The conspirators would pick up the guns on the 32nd floor and then head up the stairs to the Four Seasons where they would attack MbS. After he and his bodyguards were killed, they would return to the 32nd floor and escape in the confusion, perhaps with the credentials they had used to plant the guns prior to the commencement of the operation.

Two events happen to thwart the plot. MbS was not sitting with his entourage smoking sheesha in his suite at the 4 Seasons, instead he had put on Western clothes and melted into the Vegas crowds without his phalanx of bodyguards, walking to the Tropicana Casino, where he was enjoying himself playing cards, oblivious to the events that would soon unfold.
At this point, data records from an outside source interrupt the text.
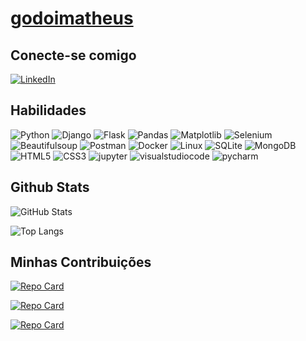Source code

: # [godoimatheus](https://github.com/godoimatheus)

## Conecte-se comigo

[![LinkedIn](https://img.shields.io/badge/LinkedIn-000?style=for-the-badge&logo=linkedin&logoColor=0E76A8)](https://www.linkedin.com/in/matheusdegodoi/)

## Habilidades

![Python](https://img.shields.io/badge/Python-000?style=for-the-badge&logo=python) ![Django](https://img.shields.io/badge/Django-000?style=for-the-badge&logo=django) ![Flask](https://img.shields.io/badge/Flask-000?style=for-the-badge&logo=flask) ![Pandas](https://img.shields.io/badge/Pandas-000?style=for-the-badge&logo=Pandas) ![Matplotlib](https://img.shields.io/badge/Matplotlib-000?style=for-the-badge&logo=Matplotlib) ![Selenium](https://img.shields.io/badge/Selenium-000?style=for-the-badge&logo=Selenium) ![Beautifulsoup](https://img.shields.io/badge/Beautifulsoup-000?style=for-the-badge&logo=Beautifulsoup) ![Postman](https://img.shields.io/badge/Postman-000?style=for-the-badge&logo=Postman) ![Docker](https://img.shields.io/badge/Docker-000?style=for-the-badge&logo=Docker) ![Linux](https://img.shields.io/badge/Linux-000?style=for-the-badge&logo=Linux) ![SQLite](https://img.shields.io/badge/SQLite-000?style=for-the-badge&logo=SQLite) ![MongoDB](https://img.shields.io/badge/MongoDB-000?style=for-the-badge&logo=MongoDB) ![HTML5](https://img.shields.io/badge/HTML5-000?style=for-the-badge&logo=html5) ![CSS3](https://img.shields.io/badge/CSS3-000?style=for-the-badge&logo=css3&logoColor=264CE4) ![jupyter](https://img.shields.io/badge/jupyter-000?style=for-the-badge&logo=jupyter) ![visualstudiocode](https://img.shields.io/badge/visualstudiocode-000?style=for-the-badge&logo=visualstudiocode) ![pycharm](https://img.shields.io/badge/pycharm-000?style=for-the-badge&logo=pycharm)

## Github Stats

![GitHub Stats](https://github-readme-stats.vercel.app/api?username=godoimatheus&theme=transparent&bg_color=000&border_color=30A3DC&show_icons=true&icon_color=30A3DC&title_color=E94D5F&text_color=FFF)

![Top Langs](https://github-readme-stats-git-masterrstaa-rickstaa.vercel.app/api/top-langs/?username=godoimatheus&layout=compact&bg_color=000&border_color=30A3DC&title_color=E94D5F&text_color=FFF)

## Minhas Contribuições

[![Repo Card](https://github-readme-stats.vercel.app/api/pin/?username=godoimatheus&repo=workana-stats&bg_color=000&border_color=30A3DC&show_icons=true&icon_color=30A3DC&title_color=E94D5F&text_color=FFF)](https://github.com/godoimatheus/workana-stats)

[![Repo Card](https://github-readme-stats.vercel.app/api/pin/?username=godoimatheus&repo=vagas&bg_color=000&border_color=30A3DC&show_icons=true&icon_color=30A3DC&title_color=E94D5F&text_color=FFF)](https://github.com/godoimatheus/vagas)

[![Repo Card](https://github-readme-stats.vercel.app/api/pin/?username=godoimatheus&repo=send-email&bg_color=000&border_color=30A3DC&show_icons=true&icon_color=30A3DC&title_color=E94D5F&text_color=FFF)](https://github.com/godoimatheus/send-email)
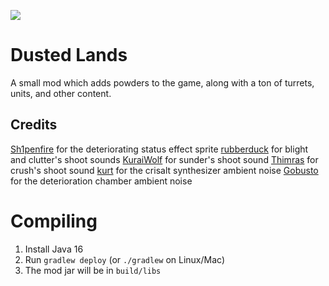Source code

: ![](https://github.com/KayyAyeAre/Dusted-Lands/blob/main/assets/banner.png) 
# Dusted Lands
A small mod which adds powders to the game, along with a ton of turrets, units, and other content.
## Credits
[Sh1penfire](https://github.com/Sh1penfire) for the deteriorating status effect sprite
[rubberduck](https://opengameart.org/users/rubberduck) for blight and clutter's shoot sounds
[KuraiWolf](https://opengameart.org/users/kuraiwolf) for sunder's shoot sound
[Thimras](https://opengameart.org/users/thimras) for crush's shoot sound
[kurt](https://opengameart.org/users/kurt) for the crisalt synthesizer ambient noise
[Gobusto](https://opengameart.org/users/gobusto) for the deterioration chamber ambient noise
# Compiling
1. Install Java 16
2. Run `gradlew deploy` (or `./gradlew` on Linux/Mac) 
3. The mod jar will be in `build/libs`
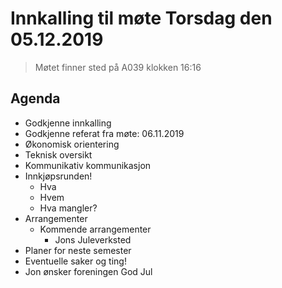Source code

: # Innkalling til møte Torsdag den 05.12.2019
> Møtet finner sted på A039 klokken 16:16

## Agenda
* Godkjenne innkalling
* Godkjenne referat fra møte: 06.11.2019
* Økonomisk orientering
* Teknisk oversikt
* Kommunikativ kommunikasjon
* Innkjøpsrunden!
  * Hva
  * Hvem
  * Hva mangler?
* Arrangementer
  * Kommende arrangementer
    * Jons Juleverksted
* Planer for neste semester
* Eventuelle saker og ting!
* Jon ønsker foreningen God Jul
MbS bodyguards have in the meantime been alerted to the plot. They go to the Tropicana and pick up the prince, taking him to the McCarran Airport. There is a firefight at the airport. It is not clear whether this is shooting from the Mandalay Bay by frustrated coup plotters or a contingent that had somehow gotten wind of MbS’ flight to the airport from the Tropicana.

The FBI is busy arresting the coup plotters’ forces, which have now spread to other venues. There are sporadic shoot-outs. Two assassins are with Paddock in his room. They kill Paddock and do all the shooting of the concert-goers themselves in the hopes of creating a diversion that will permit them to escape.
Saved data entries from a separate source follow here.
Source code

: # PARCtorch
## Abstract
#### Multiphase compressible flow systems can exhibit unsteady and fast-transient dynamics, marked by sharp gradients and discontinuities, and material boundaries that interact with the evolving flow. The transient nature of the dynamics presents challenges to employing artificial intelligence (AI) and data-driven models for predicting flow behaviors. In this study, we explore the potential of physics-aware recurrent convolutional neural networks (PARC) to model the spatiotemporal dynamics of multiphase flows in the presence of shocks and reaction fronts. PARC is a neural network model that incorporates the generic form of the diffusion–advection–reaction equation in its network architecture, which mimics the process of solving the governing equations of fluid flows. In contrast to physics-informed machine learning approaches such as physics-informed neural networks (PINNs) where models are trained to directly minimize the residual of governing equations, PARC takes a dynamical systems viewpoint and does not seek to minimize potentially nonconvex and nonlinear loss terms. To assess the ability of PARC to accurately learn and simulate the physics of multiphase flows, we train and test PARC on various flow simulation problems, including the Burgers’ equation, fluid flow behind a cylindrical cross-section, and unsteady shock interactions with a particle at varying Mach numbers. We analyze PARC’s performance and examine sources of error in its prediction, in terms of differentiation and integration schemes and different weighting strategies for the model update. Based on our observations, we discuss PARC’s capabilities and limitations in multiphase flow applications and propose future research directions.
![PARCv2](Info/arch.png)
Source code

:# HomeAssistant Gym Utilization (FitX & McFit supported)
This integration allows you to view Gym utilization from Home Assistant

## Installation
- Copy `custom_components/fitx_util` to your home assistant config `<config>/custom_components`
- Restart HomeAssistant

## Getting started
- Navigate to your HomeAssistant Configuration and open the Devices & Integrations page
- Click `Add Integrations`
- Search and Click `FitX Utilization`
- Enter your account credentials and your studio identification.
They realize that the coup has failed and both commit suicide.

The CIA tells the FBI that the evidence of the coup attempt must be covered up. The FBI takes control of the crime scene and removes the bodies. Paddock is blamed for the massacre. The fact that the US government provided Paddock with the guns used for the massacre is buried along with the victims. The official story is that Paddock is a madman. The investigation turns up no motive for the attack.

How Paddock earned the vast sums needed to achieve “Whale” status is never quite clear. The story is that he regularly bet heavily, won at video poker, and that is why he was afforded privileges by the hotel. But no one wins regularly in Vegas, especially at any type of electronic slot machine. No one.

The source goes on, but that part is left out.